* **TASK INPUT**:
☆ ☆ ☆ ☆ ☆ ☆ ☆

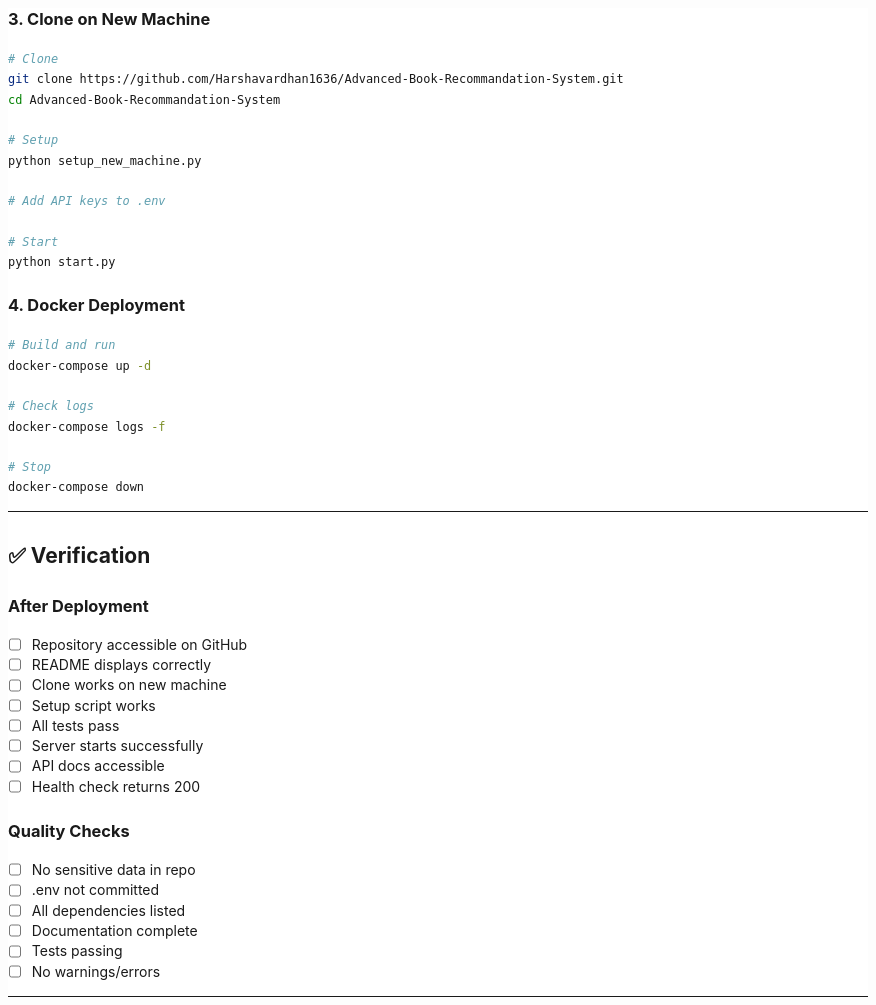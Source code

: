 ### **3. Clone on New Machine**
```bash
# Clone
git clone https://github.com/Harshavardhan1636/Advanced-Book-Recommandation-System.git
cd Advanced-Book-Recommandation-System

# Setup
python setup_new_machine.py

# Add API keys to .env

# Start
python start.py
```

### **4. Docker Deployment**
```bash
# Build and run
docker-compose up -d

# Check logs
docker-compose logs -f

# Stop
docker-compose down
```

---

## ✅ Verification

### **After Deployment**
- [ ] Repository accessible on GitHub
- [ ] README displays correctly
- [ ] Clone works on new machine
- [ ] Setup script works
- [ ] All tests pass
- [ ] Server starts successfully
- [ ] API docs accessible
- [ ] Health check returns 200

### **Quality Checks**
- [ ] No sensitive data in repo
- [ ] .env not committed
- [ ] All dependencies listed
- [ ] Documentation complete
- [ ] Tests passing
- [ ] No warnings/errors

---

☆ ☆ ☆ ☆ ☆ ☆ ☆

Starting at the line in the records above that contains "- [ ] Health check returns 200", output every line up to and including the last one, with nothing added.

* **SOLUTION TO THIS EXERCISE**:
- [ ] Health check returns 200

### **Quality Checks**
- [ ] No sensitive data in repo
- [ ] .env not committed
- [ ] All dependencies listed
- [ ] Documentation complete
- [ ] Tests passing
- [ ] No warnings/errors

---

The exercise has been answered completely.